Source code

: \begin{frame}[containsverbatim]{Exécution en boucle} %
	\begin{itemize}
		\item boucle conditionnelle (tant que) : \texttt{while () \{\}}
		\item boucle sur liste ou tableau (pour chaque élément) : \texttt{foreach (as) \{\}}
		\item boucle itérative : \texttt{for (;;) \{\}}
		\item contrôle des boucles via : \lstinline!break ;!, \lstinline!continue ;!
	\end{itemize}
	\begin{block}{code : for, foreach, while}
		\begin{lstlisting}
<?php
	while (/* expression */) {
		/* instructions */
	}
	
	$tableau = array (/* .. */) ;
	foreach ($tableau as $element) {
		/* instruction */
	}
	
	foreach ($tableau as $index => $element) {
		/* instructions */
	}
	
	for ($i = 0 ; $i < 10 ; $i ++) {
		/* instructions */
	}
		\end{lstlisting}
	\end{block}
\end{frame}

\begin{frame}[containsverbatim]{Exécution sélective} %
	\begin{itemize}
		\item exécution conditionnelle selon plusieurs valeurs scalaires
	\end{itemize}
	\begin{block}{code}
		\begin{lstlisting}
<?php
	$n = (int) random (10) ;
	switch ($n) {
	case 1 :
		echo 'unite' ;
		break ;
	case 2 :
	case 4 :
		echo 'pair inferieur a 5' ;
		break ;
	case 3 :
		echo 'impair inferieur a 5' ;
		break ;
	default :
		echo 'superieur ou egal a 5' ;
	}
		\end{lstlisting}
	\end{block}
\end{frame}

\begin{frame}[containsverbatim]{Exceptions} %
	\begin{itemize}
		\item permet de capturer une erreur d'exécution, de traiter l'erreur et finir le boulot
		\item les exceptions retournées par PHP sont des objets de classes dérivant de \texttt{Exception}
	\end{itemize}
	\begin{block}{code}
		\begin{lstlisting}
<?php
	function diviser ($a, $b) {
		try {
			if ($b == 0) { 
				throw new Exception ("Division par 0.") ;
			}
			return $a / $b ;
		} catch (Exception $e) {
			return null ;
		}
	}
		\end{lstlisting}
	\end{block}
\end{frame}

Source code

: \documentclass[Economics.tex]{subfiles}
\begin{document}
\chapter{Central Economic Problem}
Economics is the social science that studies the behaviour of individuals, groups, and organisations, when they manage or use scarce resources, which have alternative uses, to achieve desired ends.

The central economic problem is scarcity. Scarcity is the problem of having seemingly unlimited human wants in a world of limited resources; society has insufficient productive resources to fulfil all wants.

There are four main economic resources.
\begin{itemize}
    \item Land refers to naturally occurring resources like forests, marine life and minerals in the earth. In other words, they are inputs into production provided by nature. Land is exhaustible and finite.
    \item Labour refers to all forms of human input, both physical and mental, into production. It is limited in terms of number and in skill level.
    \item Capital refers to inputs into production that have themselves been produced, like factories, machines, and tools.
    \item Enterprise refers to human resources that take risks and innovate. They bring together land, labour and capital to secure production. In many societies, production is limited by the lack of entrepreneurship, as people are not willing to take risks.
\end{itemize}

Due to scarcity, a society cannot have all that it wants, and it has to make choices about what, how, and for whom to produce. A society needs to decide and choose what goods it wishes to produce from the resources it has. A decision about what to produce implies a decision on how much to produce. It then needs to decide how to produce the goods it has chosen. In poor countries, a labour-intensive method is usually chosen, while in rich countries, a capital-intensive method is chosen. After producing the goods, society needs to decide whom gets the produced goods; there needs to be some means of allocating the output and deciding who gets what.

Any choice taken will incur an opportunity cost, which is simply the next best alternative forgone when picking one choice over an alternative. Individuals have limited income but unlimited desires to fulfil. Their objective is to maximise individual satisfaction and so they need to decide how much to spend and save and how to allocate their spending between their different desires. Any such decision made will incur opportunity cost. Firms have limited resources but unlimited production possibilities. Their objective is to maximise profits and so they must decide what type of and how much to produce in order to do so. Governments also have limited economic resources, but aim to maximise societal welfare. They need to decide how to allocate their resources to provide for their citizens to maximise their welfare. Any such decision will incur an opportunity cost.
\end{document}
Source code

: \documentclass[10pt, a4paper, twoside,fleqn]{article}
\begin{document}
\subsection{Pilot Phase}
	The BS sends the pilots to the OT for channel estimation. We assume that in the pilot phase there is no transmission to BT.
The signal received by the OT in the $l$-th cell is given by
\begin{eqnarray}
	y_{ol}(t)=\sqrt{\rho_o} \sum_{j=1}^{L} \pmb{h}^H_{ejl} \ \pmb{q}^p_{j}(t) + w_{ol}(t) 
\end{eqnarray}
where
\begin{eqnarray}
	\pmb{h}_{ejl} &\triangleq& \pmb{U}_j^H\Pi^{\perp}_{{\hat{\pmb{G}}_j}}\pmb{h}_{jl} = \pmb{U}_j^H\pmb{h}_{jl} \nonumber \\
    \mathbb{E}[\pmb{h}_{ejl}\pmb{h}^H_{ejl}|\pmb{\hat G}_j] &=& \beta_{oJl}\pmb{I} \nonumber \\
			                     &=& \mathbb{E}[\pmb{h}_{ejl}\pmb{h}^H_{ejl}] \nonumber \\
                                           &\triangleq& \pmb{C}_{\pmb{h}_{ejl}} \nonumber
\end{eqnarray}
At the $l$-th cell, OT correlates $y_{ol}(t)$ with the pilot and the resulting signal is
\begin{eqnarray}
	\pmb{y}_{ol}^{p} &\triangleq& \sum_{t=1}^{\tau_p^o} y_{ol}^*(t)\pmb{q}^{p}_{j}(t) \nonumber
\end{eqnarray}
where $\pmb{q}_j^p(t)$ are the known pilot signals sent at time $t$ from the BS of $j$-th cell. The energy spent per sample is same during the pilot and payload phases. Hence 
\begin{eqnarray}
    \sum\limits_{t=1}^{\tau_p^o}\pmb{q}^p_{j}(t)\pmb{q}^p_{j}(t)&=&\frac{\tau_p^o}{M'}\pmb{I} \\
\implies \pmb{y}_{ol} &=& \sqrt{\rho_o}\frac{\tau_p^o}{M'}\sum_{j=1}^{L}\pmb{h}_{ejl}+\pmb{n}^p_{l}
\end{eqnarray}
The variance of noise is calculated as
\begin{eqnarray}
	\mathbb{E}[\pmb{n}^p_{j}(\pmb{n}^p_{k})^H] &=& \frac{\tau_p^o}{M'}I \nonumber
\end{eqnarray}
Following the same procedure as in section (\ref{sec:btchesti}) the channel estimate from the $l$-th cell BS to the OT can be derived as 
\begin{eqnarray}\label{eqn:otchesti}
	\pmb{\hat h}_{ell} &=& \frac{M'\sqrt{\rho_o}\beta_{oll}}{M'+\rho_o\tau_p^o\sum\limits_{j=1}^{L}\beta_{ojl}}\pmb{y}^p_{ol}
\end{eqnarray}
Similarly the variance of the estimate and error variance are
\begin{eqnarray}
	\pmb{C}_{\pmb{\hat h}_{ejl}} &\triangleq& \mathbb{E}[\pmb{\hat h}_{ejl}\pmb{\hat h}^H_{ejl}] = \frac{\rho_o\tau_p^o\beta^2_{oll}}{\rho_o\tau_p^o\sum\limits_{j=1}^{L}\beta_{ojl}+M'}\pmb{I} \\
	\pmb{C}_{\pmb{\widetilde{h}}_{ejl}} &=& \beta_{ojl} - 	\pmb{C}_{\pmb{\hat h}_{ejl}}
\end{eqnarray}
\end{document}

* **What you need to do**
What lines of the preceding data include the string "limited"? Pull them out.

* **Task answer**
The central economic problem is scarcity. Scarcity is the problem of having seemingly unlimited human wants in a world of limited resources; society has insufficient productive resources to fulfil all wants.
    \item Labour refers to all forms of human input, both physical and mental, into production. It is limited in terms of number and in skill level.
    \item Enterprise refers to human resources that take risks and innovate. They bring together land, labour and capital to secure production. In many societies, production is limited by the lack of entrepreneurship, as people are not willing to take risks.
Any choice taken will incur an opportunity cost, which is simply the next best alternative forgone when picking one choice over an alternative. Individuals have limited income but unlimited desires to fulfil. Their objective is to maximise individual satisfaction and so they need to decide how much to spend and save and how to allocate their spending between their different desires. Any such decision made will incur opportunity cost. Firms have limited resources but unlimited production possibilities. Their objective is to maximise profits and so they must decide what type of and how much to produce in order to do so. Governments also have limited economic resources, but aim to maximise societal welfare. They need to decide how to allocate their resources to provide for their citizens to maximise their welfare. Any such decision will incur an opportunity cost.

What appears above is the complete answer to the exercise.